A third textile, made of wool, was dyed by exposing the fibers to sunlight or heat, represents another use of the Murex snail for achieving a shade of blue, and the item in question may be an indigo fabric made by means of a technique similar to making the tekhelet (blue) in tzitzit strings. The importance of this fabric is extremely significant as there are practically no parallels for it in the archaeological record.
Dr. Sukenik, assisted by Dr. Alexander Varvak, examined the colors using advanced analytical instrumentation for identifying dye substances (HPLC). The testing of the fabrics, performed by Dr. Orit Shamir of the Israel Antiquities Authority, revealed that the two purple textiles were spinning in a unique manner characteristic of imported textiles, whereas the blue textile was spinning in the same fashion as the local textiles.
Of all of the dyes that were in use, purple is considered the most prestigious color of the earlier periods, but it seems the public’s fondness for this reached its peak in the Hellenistic-Roman period. The purple-dyed fabrics attested to the prestige of the garment and the social status of its owner. There were times when the masses were forbidden from dressing in purple clothing, which was reserved solely for the emperor and his family. These measures only served to increase the popularity of that color, whose price soared and was equal to gold.

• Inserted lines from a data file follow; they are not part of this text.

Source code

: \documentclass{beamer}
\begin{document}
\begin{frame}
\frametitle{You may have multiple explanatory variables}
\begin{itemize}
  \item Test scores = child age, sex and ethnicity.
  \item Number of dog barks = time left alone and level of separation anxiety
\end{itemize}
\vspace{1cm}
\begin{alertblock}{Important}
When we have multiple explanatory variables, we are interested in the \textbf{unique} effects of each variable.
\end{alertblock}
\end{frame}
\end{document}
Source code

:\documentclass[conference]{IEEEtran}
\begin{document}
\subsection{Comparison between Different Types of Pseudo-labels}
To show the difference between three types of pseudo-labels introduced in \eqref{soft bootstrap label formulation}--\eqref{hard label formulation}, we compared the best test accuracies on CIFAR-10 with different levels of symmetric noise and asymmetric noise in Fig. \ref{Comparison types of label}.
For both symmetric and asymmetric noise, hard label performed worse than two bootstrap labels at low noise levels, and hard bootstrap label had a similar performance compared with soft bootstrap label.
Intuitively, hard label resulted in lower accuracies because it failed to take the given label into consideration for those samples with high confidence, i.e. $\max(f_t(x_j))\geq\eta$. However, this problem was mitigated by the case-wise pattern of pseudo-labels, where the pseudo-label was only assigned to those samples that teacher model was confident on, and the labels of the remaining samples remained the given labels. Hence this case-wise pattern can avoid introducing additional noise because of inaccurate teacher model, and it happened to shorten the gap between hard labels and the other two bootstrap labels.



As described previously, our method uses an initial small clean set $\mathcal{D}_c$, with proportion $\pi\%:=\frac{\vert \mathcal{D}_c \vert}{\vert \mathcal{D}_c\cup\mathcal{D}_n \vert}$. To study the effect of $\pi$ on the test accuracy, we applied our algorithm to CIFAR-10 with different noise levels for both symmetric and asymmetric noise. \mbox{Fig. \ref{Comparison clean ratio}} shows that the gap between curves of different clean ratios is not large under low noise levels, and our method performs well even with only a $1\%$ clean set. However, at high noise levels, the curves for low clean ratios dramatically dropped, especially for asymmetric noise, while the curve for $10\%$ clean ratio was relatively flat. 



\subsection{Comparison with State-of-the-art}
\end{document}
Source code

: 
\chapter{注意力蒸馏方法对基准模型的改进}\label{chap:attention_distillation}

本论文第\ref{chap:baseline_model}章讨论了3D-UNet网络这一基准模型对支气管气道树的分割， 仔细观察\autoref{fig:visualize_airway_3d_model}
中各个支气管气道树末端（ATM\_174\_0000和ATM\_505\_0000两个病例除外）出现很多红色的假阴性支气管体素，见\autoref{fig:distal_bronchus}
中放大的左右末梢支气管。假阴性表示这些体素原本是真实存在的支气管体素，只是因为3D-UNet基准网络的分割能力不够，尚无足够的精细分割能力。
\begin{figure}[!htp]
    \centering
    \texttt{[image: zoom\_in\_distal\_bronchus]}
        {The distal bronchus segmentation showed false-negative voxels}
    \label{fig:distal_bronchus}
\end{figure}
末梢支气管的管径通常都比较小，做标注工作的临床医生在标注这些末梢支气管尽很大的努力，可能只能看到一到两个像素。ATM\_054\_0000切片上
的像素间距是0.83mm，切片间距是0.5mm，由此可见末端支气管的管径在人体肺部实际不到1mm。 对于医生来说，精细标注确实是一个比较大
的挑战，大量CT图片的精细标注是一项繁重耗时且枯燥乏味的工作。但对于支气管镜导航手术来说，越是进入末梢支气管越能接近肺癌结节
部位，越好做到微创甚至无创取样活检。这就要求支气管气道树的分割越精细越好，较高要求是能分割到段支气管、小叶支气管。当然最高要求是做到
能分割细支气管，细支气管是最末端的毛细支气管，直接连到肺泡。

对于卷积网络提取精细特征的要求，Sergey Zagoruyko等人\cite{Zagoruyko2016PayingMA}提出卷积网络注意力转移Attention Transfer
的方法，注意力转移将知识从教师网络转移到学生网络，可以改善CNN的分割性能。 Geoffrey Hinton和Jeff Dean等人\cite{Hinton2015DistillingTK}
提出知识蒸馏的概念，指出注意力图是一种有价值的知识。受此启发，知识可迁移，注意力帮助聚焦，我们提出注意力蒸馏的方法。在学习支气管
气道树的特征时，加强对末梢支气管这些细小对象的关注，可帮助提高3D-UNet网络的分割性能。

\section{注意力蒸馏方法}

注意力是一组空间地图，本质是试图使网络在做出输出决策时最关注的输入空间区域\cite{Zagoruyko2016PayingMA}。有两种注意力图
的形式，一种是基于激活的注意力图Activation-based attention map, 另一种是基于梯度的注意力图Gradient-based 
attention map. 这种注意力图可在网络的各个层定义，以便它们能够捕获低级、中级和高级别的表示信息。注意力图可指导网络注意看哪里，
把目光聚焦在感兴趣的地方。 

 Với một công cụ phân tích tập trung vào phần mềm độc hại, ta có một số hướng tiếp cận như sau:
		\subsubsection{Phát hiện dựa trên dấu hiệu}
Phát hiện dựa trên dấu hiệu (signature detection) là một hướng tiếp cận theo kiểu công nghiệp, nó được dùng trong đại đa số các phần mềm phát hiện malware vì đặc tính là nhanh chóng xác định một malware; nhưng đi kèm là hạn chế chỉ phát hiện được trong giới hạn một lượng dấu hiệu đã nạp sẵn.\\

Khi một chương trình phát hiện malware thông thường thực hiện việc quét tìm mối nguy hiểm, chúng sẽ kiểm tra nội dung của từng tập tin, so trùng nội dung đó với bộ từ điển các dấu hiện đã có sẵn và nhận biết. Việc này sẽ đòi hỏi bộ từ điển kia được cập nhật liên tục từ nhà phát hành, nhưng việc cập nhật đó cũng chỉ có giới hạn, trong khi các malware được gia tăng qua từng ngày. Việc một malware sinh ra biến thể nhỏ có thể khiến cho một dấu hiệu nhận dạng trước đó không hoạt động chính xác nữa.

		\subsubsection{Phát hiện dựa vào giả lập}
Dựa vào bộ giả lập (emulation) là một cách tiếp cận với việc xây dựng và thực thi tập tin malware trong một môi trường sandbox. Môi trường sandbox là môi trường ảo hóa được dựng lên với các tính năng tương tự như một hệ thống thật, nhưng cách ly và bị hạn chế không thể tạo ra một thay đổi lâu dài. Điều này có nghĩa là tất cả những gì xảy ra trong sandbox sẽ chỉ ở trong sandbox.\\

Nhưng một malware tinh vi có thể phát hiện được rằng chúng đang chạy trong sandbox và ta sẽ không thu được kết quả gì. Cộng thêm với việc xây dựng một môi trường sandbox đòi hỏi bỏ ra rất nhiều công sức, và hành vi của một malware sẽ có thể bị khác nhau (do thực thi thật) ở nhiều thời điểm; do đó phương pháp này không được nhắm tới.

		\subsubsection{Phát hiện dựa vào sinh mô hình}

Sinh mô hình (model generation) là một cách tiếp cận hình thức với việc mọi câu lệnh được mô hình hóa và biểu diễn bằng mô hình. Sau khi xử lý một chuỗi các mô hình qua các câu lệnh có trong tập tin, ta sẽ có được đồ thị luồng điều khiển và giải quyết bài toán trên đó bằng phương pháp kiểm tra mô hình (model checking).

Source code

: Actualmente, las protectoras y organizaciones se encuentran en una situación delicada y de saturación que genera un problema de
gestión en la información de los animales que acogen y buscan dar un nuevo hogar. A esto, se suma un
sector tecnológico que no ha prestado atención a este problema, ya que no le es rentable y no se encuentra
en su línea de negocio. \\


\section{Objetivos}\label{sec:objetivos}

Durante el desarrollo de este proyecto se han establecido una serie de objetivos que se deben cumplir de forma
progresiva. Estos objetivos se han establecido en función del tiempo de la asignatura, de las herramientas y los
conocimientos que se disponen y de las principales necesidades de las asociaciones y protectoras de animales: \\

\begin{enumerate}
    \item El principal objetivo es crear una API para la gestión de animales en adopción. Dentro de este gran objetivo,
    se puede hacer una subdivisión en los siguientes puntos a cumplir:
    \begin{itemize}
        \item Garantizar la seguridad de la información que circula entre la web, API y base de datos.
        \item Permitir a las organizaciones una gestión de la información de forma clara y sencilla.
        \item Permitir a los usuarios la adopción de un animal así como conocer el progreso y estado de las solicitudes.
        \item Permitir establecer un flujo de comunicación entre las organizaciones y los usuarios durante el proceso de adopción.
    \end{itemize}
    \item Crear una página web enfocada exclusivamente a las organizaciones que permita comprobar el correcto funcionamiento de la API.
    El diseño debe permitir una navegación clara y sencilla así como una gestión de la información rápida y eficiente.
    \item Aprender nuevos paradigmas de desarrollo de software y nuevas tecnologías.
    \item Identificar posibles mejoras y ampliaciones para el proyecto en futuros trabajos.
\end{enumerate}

It is difficult to ascertain how such prestigious fabrics came to be in the Murabba‘at caves. They might have been part of the property belonging to Jewish refugees from the time of the Bar Kokhba revolt and demonstrate their economic prosperity before the outbreak of the uprising. Another possibility is that they were part of the possessions of a small Roman army unit stationed in the Murabba‘at caves following the Bar Kokhba Revolt. These soldiers may have brought some of their belongings to Israel from overseas, and others they purchased from the local Jewish population during their service in the country.